=== WHAT TO DO ===
Reproduce exactly the line that contains "再生能源發電業設置電源線聯結電力網者，得透過電力網轉供電能予用戶。" and all lines that follow it in the records below, ending with the last one.

=== DATA FOR ANALYSIS ===

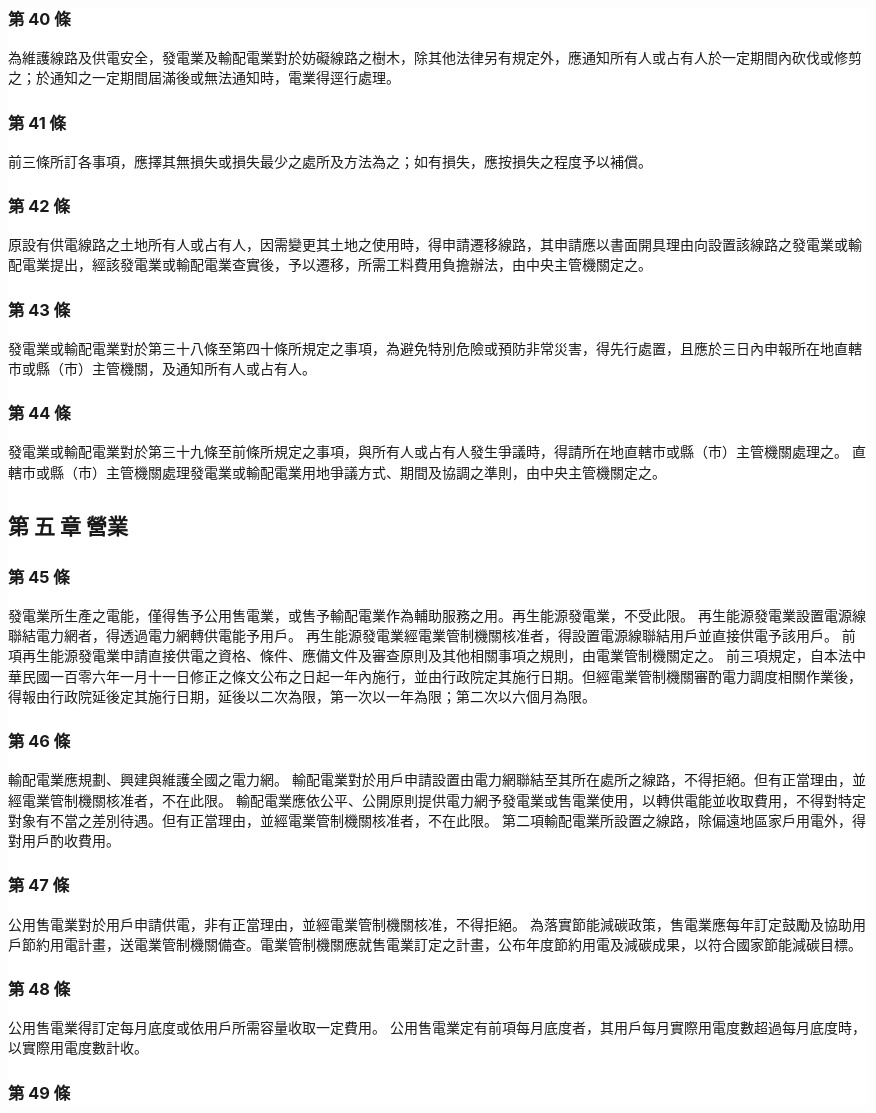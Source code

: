 ### 第 40 條

為維護線路及供電安全，發電業及輸配電業對於妨礙線路之樹木，除其他法律另有規定外，應通知所有人或占有人於一定期間內砍伐或修剪之；於通知之一定期間屆滿後或無法通知時，電業得逕行處理。

### 第 41 條

前三條所訂各事項，應擇其無損失或損失最少之處所及方法為之；如有損失，應按損失之程度予以補償。

### 第 42 條

原設有供電線路之土地所有人或占有人，因需變更其土地之使用時，得申請遷移線路，其申請應以書面開具理由向設置該線路之發電業或輸配電業提出，經該發電業或輸配電業查實後，予以遷移，所需工料費用負擔辦法，由中央主管機關定之。

### 第 43 條

發電業或輸配電業對於第三十八條至第四十條所規定之事項，為避免特別危險或預防非常災害，得先行處置，且應於三日內申報所在地直轄市或縣（市）主管機關，及通知所有人或占有人。

### 第 44 條

發電業或輸配電業對於第三十九條至前條所規定之事項，與所有人或占有人發生爭議時，得請所在地直轄市或縣（市）主管機關處理之。
直轄市或縣（市）主管機關處理發電業或輸配電業用地爭議方式、期間及協調之準則，由中央主管機關定之。

##    第 五 章 營業

### 第 45 條

發電業所生產之電能，僅得售予公用售電業，或售予輸配電業作為輔助服務之用。再生能源發電業，不受此限。
再生能源發電業設置電源線聯結電力網者，得透過電力網轉供電能予用戶。
再生能源發電業經電業管制機關核准者，得設置電源線聯結用戶並直接供電予該用戶。
前項再生能源發電業申請直接供電之資格、條件、應備文件及審查原則及其他相關事項之規則，由電業管制機關定之。
前三項規定，自本法中華民國一百零六年一月十一日修正之條文公布之日起一年內施行，並由行政院定其施行日期。但經電業管制機關審酌電力調度相關作業後，得報由行政院延後定其施行日期，延後以二次為限，第一次以一年為限；第二次以六個月為限。

### 第 46 條

輸配電業應規劃、興建與維護全國之電力網。
輸配電業對於用戶申請設置由電力網聯結至其所在處所之線路，不得拒絕。但有正當理由，並經電業管制機關核准者，不在此限。
輸配電業應依公平、公開原則提供電力網予發電業或售電業使用，以轉供電能並收取費用，不得對特定對象有不當之差別待遇。但有正當理由，並經電業管制機關核准者，不在此限。
第二項輸配電業所設置之線路，除偏遠地區家戶用電外，得對用戶酌收費用。

### 第 47 條

公用售電業對於用戶申請供電，非有正當理由，並經電業管制機關核准，不得拒絕。
為落實節能減碳政策，售電業應每年訂定鼓勵及協助用戶節約用電計畫，送電業管制機關備查。電業管制機關應就售電業訂定之計畫，公布年度節約用電及減碳成果，以符合國家節能減碳目標。

### 第 48 條

公用售電業得訂定每月底度或依用戶所需容量收取一定費用。
公用售電業定有前項每月底度者，其用戶每月實際用電度數超過每月底度時，以實際用電度數計收。

### 第 49 條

=== WRITTEN SOLUTION ===
再生能源發電業設置電源線聯結電力網者，得透過電力網轉供電能予用戶。
再生能源發電業經電業管制機關核准者，得設置電源線聯結用戶並直接供電予該用戶。
前項再生能源發電業申請直接供電之資格、條件、應備文件及審查原則及其他相關事項之規則，由電業管制機關定之。
前三項規定，自本法中華民國一百零六年一月十一日修正之條文公布之日起一年內施行，並由行政院定其施行日期。但經電業管制機關審酌電力調度相關作業後，得報由行政院延後定其施行日期，延後以二次為限，第一次以一年為限；第二次以六個月為限。

### 第 46 條

輸配電業應規劃、興建與維護全國之電力網。
輸配電業對於用戶申請設置由電力網聯結至其所在處所之線路，不得拒絕。但有正當理由，並經電業管制機關核准者，不在此限。
輸配電業應依公平、公開原則提供電力網予發電業或售電業使用，以轉供電能並收取費用，不得對特定對象有不當之差別待遇。但有正當理由，並經電業管制機關核准者，不在此限。
第二項輸配電業所設置之線路，除偏遠地區家戶用電外，得對用戶酌收費用。

### 第 47 條

公用售電業對於用戶申請供電，非有正當理由，並經電業管制機關核准，不得拒絕。
為落實節能減碳政策，售電業應每年訂定鼓勵及協助用戶節約用電計畫，送電業管制機關備查。電業管制機關應就售電業訂定之計畫，公布年度節約用電及減碳成果，以符合國家節能減碳目標。

### 第 48 條

公用售電業得訂定每月底度或依用戶所需容量收取一定費用。
公用售電業定有前項每月底度者，其用戶每月實際用電度數超過每月底度時，以實際用電度數計收。

### 第 49 條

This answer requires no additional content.